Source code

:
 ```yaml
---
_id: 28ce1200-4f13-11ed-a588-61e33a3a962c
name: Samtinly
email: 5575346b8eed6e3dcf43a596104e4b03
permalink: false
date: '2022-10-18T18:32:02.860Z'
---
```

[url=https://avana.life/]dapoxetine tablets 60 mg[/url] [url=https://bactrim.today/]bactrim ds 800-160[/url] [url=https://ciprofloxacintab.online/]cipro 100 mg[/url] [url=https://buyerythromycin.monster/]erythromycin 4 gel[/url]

[Exercise details]: Return the data in full, with each line kept exactly as it is.

[Answer below]:
Source code

:
 ```yaml
---
_id: 28ce1200-4f13-11ed-a588-61e33a3a962c
name: Samtinly
email: 5575346b8eed6e3dcf43a596104e4b03
permalink: false
date: '2022-10-18T18:32:02.860Z'
---
```

[url=https://avana.life/]dapoxetine tablets 60 mg[/url] [url=https://bactrim.today/]bactrim ds 800-160[/url] [url=https://ciprofloxacintab.online/]cipro 100 mg[/url] [url=https://buyerythromycin.monster/]erythromycin 4 gel[/url]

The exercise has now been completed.